Optimization will require more work yes but getting code up and running shouldn't be more difficult. SVE also enables performance improvements with wider vector hardware with code targeting narrow units. On the x86 side of things, backwards compatibility is maintained with wider hardware but the additional width sits idle.
From a programming standpoint, it almost makes more sense to always target 2048 bit wide vectors if the workload supports it. Granted there will be some overhead in splicing 2048 bit operations into smaller chunks vs. working with the hardware's native size. If the overhead is small (say <5%) that is a big win for both ARM and programmers.
You are correct though that a lot of this is dependent on getting the scheduler right.
Hiding the vector width from the programmer is great, but I don't expect that all instructions can be divided and conquered, especially the ones that operate horizontally, like SSE shuffle/permute, conflict detection (does ~N^2 comparisons), which have a non-linear cost w.r.t. vector width.
ARM seem in general to be more interested in designs which can operate across a wide range of performance levels and in standards and cutting costs down and an ecosystem of compilers and suchlike. I guess it is up to Fujitsu to make certain the grubbier bits needed for good performance are in the design as well.
I forgot to emphasize that byte shuffles (_mm_shuffle_epi8() for SSE and VTBL for NEON) are very useful and used all the time for things like small lookup tables and data conversion. Intel never really extended this beyond 16 entry tables. I'm very interested to see how ARM will handle it. Anyone have the specs?

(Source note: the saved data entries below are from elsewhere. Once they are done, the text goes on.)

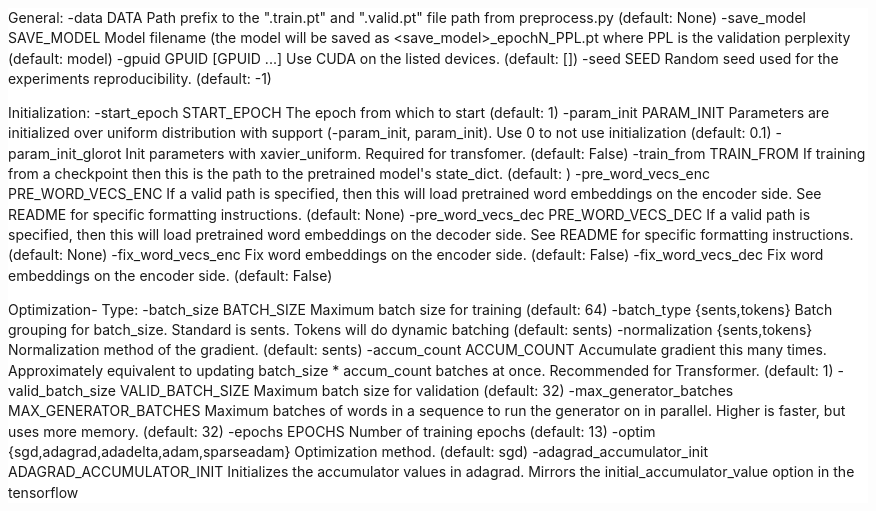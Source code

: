 General:
  -data DATA            Path prefix to the ".train.pt" and ".valid.pt" file
                        path from preprocess.py (default: None)
  -save_model SAVE_MODEL
                        Model filename (the model will be saved as
                        <save_model>_epochN_PPL.pt where PPL is the validation
                        perplexity (default: model)
  -gpuid GPUID [GPUID ...]
                        Use CUDA on the listed devices. (default: [])
  -seed SEED            Random seed used for the experiments reproducibility.
                        (default: -1)

Initialization:
  -start_epoch START_EPOCH
                        The epoch from which to start (default: 1)
  -param_init PARAM_INIT
                        Parameters are initialized over uniform distribution
                        with support (-param_init, param_init). Use 0 to not
                        use initialization (default: 0.1)
  -param_init_glorot    Init parameters with xavier_uniform. Required for
                        transfomer. (default: False)
  -train_from TRAIN_FROM
                        If training from a checkpoint then this is the path to
                        the pretrained model's state_dict. (default: )
  -pre_word_vecs_enc PRE_WORD_VECS_ENC
                        If a valid path is specified, then this will load
                        pretrained word embeddings on the encoder side. See
                        README for specific formatting instructions. (default:
                        None)
  -pre_word_vecs_dec PRE_WORD_VECS_DEC
                        If a valid path is specified, then this will load
                        pretrained word embeddings on the decoder side. See
                        README for specific formatting instructions. (default:
                        None)
  -fix_word_vecs_enc    Fix word embeddings on the encoder side. (default:
                        False)
  -fix_word_vecs_dec    Fix word embeddings on the encoder side. (default:
                        False)

Optimization- Type:
  -batch_size BATCH_SIZE
                        Maximum batch size for training (default: 64)
  -batch_type {sents,tokens}
                        Batch grouping for batch_size. Standard is sents.
                        Tokens will do dynamic batching (default: sents)
  -normalization {sents,tokens}
                        Normalization method of the gradient. (default: sents)
  -accum_count ACCUM_COUNT
                        Accumulate gradient this many times. Approximately
                        equivalent to updating batch_size * accum_count
                        batches at once. Recommended for Transformer.
                        (default: 1)
  -valid_batch_size VALID_BATCH_SIZE
                        Maximum batch size for validation (default: 32)
  -max_generator_batches MAX_GENERATOR_BATCHES
                        Maximum batches of words in a sequence to run the
                        generator on in parallel. Higher is faster, but uses
                        more memory. (default: 32)
  -epochs EPOCHS        Number of training epochs (default: 13)
  -optim {sgd,adagrad,adadelta,adam,sparseadam}
                        Optimization method. (default: sgd)
  -adagrad_accumulator_init ADAGRAD_ACCUMULATOR_INIT
                        Initializes the accumulator values in adagrad. Mirrors
                        the initial_accumulator_value option in the tensorflow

Cool stuff. I do think ARM's arrival in the cloud computing space is inevitable, although it should happen pretty slowly (maybe only a little faster than Intel conquering the mainframe space over the span of a few decades).
Unlike in the consumer space where Microsoft failed hard with Windows RT (even though they're trying to get back to arch-agnostic UWP apps) and where Google has a fetish for Intel chips in Chromebooks for NO GOOD REASON, in the server space, service providers don't have such a huge lock-in with "legacy architectures", so they can transition more easily to ARM.
That said, I hope ARM focuses more on security features going forward. They are needed for consumers, even more for cloud customers, and DIRELY needed for IoT, where ARM dominates right now. I don't feel like TrustZone is enough, especially when every OEM gets to use its own third-party closed source, full of bugs, "real time OS's" inside it. And by now there are better architectures, too, like Imagination's OmniShield, AMD's SEV, Intel SGX, and so on.
So far I've only read about a hardware security feature to protect against a certain class of bugs in ARMv8.1, and that's still years away. ARM is moving too slowly in this space. It needs to do a lot more, a lot faster. We don't want billions of insecure IoT devices flooding the market over the next 10 years, that can be exploited for the next 30 years because ARM doesn't think AGGRESSIVE security is that important of a feature to add to its chips right now.
I kinda loke google putting an i7 in their chromebook, since I can throw ubuntu on it and play steam games. Nobody else makes a premium 12 inch laptop these days.
But I agree that there should be more ARM based machines. My guess is that nobody will bother with them until someone makes a transition layer, similar to rosetta in osx 10.5, that allows x86 code to run on ARM. Until that happens, ARM will remain a niche market for years to come in non mobile.
While legacy software will be an issue, that doesn't mean a vendor like Apple could come in and pull off a quick transition. A translation layer would be necessary but as quickly as they pulled off the PowerPC -> x86 transition, it'd only need to ship with MacOS for the first few years on ARM hardware.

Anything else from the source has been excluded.